State v. Burton
This text of 855 P.2d 1124 (State v. Burton) is published on Counsel Stack Legal Research, covering Court of Appeals of Oregon primary law. Counsel Stack provides free access to over 12 million legal documents including statutes, case law, regulations, and constitutions.
Opinion
Defendants appeal their convictions for possession and manufacture of a controlled substance, methamphetamine. ORS 475.992. We reverse and remand.
On October 12, 1990, Malheur County Sheriffs officers executed a warrant to search defendants’ home. They found evidence resulting in the charges at issue. Defendants were charged with two counts of possession and two counts of manufacture of a controlled substance. Counts 1 and 3 of the indictment alleged that defendants manufactured and possessed methamphetamine as part of “a drug cultivation, manufacture or delivery scheme or network.” The “scheme or network” language was held unconstitutionally vague in State v. Moeller, 105 Or App 434, 806 P2d 130, rev dismissed 312 Or 76 (1991). Defendants demurred to Counts 1 and 3, and the trial court granted the motion, striking those counts from the indictment and renumbering the remaining counts. Defendants then moved to suppress the evidence seized in the search, alleging that the supporting affidavit was insufficient. The trial court denied the motion.
Defendants first contend that the trial court erred in only striking Counts 1 and 3 from the indictment, instead of allowing the demurrer to the whole indictment and having the entire case sent back to the grand jury. We have held that a demurrer successfully invalidating some of the charges in an indictment does not invalidate the otherwise lawful remaining charges. State v. Coven, 115 Or App 538, 540, 839 P2d 261 (1992). Here, Counts 1 and 3 were struck as invalid. However, the remaining two counts did not contain the “scheme or network” language, and the trial court properly allowed those counts to stand.
Defendants next contend that the trial court erred in denying their motions to suppress. The affidavit and the warrant identified the address of defendants’ residence as “421 Douglas Road” and gave a physical description of the house. There was also an attachment to the warrant, which had two photographs of defendants’ residence and a caption that originally stated “421 Douglas Rd.” The affidavit and the warrant incorporated the attachment by reference. The morning before the warrant was executed, the prosecutor and [511]*511one of the investigating officers contacted the magistrate and advised him that defendant’s correct address was “429” rather than “421,” as was stated in the warrant and the affidavit. They asked the magistrate to correct the warrant and he did so, also correcting the caption of the attachment.

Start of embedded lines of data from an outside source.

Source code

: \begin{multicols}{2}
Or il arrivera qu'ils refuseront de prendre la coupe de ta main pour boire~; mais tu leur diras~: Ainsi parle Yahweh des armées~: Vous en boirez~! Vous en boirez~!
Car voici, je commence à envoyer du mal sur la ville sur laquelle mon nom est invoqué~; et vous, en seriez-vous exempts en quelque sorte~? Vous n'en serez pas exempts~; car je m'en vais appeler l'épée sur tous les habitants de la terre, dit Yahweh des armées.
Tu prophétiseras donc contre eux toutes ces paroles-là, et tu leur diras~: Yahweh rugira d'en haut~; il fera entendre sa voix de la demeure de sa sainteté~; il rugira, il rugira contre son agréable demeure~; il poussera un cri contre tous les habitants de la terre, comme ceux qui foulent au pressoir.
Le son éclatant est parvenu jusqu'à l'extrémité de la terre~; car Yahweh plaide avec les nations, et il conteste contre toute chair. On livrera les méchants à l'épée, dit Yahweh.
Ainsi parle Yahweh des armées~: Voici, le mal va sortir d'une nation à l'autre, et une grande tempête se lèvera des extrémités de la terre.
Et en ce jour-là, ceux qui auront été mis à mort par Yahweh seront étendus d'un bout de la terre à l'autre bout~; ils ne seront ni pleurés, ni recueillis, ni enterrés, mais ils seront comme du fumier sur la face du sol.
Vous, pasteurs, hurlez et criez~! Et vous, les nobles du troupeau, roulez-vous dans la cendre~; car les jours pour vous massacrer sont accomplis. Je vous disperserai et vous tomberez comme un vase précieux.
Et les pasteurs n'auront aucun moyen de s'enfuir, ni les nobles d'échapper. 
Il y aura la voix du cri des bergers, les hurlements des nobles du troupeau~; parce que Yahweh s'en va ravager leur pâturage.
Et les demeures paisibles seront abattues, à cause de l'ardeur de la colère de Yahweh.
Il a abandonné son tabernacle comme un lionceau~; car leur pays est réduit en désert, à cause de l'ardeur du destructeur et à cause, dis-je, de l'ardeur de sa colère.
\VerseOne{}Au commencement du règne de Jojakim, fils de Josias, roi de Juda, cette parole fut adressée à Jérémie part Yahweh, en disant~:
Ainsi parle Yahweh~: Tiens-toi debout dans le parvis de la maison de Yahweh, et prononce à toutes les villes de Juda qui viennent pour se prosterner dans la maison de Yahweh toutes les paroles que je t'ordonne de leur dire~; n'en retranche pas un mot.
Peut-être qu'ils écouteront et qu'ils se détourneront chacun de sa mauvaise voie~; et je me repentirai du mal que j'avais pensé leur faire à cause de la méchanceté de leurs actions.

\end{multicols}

Defendants argue that it was improper for the magistrate to correct the house number on the warrant, because the information that he was given regarding the mistake was unsworn. They further contend that, without the proper house number, the warrant does not provide an adequate description of the place to be searched. ORS 133.545;1 ORS 133.565;2 Or Const, Art I, § 9.3
Unsworn testimony may not be considered by a magistrate in deciding whether there is probable cause to support the issuance of a warrant. State v. Dinney, 1 Or App 473, 462 P2d 698 (1970). Here, there is no evidence in the record to show whether the information that the magistrate was given regarding the correction of the house number was sworn. Accordingly, we must assume it was not and hold that it should not have been considered or incorporated into the warrant.
The state argues that, even assuming the correction had not been made, the warrant provided a sufficient description of the property to be searched. The state contends that an [512]*512officer could reasonably have located the proper house, given the photographs attached to the warrant and the physical description included in the warrant. State v. Davis, 106 Or App 546, 550, 809 P2d 125 (1991), involved similar circumstances. In Davis, we held that a warrant authorizing a search of “1837 S.E. Main Street” could not authorize a search ofthe house at “1877 S.E. Main Street,” despite the fact that the warrant contained a physical description of the house to be searched. 106 Or App 550. See State v. Devine, 307 Or 341, 768 P2d 913 (1989). Here, the address in the warrant was incorrect. Although the warrant referred to the attachment with the photographs, the attachment also had the wrong address. The physical description and picture of the house were not remarkable, see State v. Blackburn/Barber, 266 Or 28, 511 P2d 381 (1973), and the description refers again to the incorrect house number “on a post next to the mailbox.” We conclude that, in view of the incorrect house number in the warrant and the attachments, the warrant did not authorize a search of defendants’ residence. Accordingly, the trial court erred in denying defendants’ motions to suppress.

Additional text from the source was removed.